Schon im Vorfeld war der Weg für Christoph Walser zum Präsidenten von 21.000 Tiroler Anhängern der Filzkugeljagd, die in 124 Vereinen organisiert sind, geebnet. Und die Vereins-Delegierten schlossen sich dem (einzigen) Wahlvorschlag an, wählten neben Walser nicht nur die vier neuen Vizepräsidenten (Wolfgang Winklehner, Gregor Gollmayer, Daniel Gufler, Thomas Hittler), sondern auch alle anderen Vorstandsmitglieder einstimmig in den neuen Vorstand.

Ein Votum, für das sich Walser bedankte, sofort aber die „außergewöhnliche Leistung“ von Walter Seidenbusch hervorhob, der 25 Jahre im Dienste des Tiroler Tennisverbandes, davon 16 Jahre als Präsident, tätig war. In seinem Rückblick verwies Seidenbusch auf die Einführung der dezentralen Leistungszentren, die Einführung eines Fördersystems für Kaderspieler, die Stabilisierung des Verbandes und vieles mehr. Die logische Folge: Der neugewählte Vorstand kürte Seidenbusch zum Ehrenpräsidenten.

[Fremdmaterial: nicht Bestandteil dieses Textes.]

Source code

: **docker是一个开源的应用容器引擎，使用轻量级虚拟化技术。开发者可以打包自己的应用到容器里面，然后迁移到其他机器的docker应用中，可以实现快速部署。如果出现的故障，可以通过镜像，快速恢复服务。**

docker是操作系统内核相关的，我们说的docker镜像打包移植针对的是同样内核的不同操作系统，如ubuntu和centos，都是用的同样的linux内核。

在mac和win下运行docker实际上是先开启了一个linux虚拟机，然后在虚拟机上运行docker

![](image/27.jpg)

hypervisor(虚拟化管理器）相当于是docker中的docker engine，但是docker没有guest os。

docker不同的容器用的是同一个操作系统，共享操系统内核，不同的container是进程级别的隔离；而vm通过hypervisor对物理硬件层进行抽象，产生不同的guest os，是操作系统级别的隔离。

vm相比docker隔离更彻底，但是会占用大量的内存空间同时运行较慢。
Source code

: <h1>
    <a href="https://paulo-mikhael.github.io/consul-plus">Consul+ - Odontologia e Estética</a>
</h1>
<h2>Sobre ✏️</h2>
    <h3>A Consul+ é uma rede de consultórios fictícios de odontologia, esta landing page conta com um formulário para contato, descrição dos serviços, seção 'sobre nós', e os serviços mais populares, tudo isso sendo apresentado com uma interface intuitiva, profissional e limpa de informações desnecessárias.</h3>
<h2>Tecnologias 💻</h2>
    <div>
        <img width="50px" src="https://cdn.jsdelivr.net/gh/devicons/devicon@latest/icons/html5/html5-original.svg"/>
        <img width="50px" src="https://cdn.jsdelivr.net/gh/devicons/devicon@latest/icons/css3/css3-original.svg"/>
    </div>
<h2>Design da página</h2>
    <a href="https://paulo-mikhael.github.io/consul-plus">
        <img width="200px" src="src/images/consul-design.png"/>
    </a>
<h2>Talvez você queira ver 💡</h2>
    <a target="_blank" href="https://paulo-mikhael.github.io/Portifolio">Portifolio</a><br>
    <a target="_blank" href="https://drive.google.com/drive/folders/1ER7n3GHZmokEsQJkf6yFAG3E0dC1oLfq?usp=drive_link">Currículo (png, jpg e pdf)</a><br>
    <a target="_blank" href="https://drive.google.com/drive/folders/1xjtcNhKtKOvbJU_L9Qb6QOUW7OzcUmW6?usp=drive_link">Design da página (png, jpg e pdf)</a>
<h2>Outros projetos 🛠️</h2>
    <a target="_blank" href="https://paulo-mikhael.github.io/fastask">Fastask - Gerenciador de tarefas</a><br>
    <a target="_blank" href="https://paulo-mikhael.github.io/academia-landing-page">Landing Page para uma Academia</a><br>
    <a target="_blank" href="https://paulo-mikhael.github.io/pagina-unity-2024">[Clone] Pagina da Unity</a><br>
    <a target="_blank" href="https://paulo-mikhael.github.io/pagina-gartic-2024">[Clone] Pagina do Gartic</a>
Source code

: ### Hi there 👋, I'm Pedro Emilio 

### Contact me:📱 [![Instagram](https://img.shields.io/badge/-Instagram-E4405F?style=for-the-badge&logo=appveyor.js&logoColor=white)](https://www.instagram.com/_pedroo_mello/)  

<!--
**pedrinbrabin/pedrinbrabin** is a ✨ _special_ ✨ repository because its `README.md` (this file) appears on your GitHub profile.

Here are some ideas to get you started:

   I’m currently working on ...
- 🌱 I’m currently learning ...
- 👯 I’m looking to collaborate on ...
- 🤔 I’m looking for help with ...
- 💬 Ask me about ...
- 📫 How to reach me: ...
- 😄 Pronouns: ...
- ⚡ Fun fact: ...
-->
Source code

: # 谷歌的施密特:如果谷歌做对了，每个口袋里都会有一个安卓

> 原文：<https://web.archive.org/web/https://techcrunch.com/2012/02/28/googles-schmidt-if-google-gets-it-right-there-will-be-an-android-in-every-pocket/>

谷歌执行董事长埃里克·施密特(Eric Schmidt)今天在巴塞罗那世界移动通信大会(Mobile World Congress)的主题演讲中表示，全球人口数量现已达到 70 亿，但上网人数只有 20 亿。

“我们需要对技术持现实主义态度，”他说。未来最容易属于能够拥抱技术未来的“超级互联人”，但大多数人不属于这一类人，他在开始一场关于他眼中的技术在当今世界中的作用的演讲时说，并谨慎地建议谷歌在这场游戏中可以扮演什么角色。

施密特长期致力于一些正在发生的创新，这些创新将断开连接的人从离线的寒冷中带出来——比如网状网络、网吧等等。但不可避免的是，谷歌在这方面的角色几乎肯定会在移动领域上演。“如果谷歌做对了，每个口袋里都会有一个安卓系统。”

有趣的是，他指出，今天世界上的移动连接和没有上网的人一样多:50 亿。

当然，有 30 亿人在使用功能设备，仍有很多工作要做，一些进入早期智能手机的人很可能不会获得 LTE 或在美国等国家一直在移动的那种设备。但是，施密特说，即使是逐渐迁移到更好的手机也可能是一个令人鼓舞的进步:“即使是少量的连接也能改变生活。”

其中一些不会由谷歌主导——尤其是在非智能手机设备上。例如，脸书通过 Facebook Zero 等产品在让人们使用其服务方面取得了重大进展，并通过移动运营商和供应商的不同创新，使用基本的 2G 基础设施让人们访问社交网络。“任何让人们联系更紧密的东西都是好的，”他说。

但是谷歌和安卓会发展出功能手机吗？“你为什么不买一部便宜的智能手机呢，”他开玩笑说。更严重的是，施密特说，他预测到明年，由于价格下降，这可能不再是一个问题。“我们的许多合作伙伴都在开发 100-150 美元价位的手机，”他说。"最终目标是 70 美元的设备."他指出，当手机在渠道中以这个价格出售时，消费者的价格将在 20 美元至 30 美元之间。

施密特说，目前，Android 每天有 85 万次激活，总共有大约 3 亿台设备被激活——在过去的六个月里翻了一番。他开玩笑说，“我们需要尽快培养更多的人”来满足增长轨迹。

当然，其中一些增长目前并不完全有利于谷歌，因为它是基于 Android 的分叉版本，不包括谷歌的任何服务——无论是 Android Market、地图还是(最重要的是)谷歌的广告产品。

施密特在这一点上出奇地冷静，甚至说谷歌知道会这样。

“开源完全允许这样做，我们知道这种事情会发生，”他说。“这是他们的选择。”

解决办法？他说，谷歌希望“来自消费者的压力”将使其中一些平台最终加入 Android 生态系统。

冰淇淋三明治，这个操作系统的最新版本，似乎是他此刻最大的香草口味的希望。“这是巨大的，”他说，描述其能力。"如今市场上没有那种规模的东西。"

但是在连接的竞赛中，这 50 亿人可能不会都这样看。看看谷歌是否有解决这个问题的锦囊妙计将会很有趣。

Beim Blick nach vorne betonte Walser wiederum, dass er zuerst das System TTV anschauen will, um dann Gespräche über eventuelle Veränderungen zu führen. Ein besonderes Anliegen scheint für den 46-Jährigen, der beim TK IEV in der Klasse 45+ um Meisterschaftspunkte kämpfte, aber die Verbesserung der derzeit prekären Hallensituation in Tirol, besonders jene in Innsbruck, „weil im Tennissport großes Potenzial steckt“.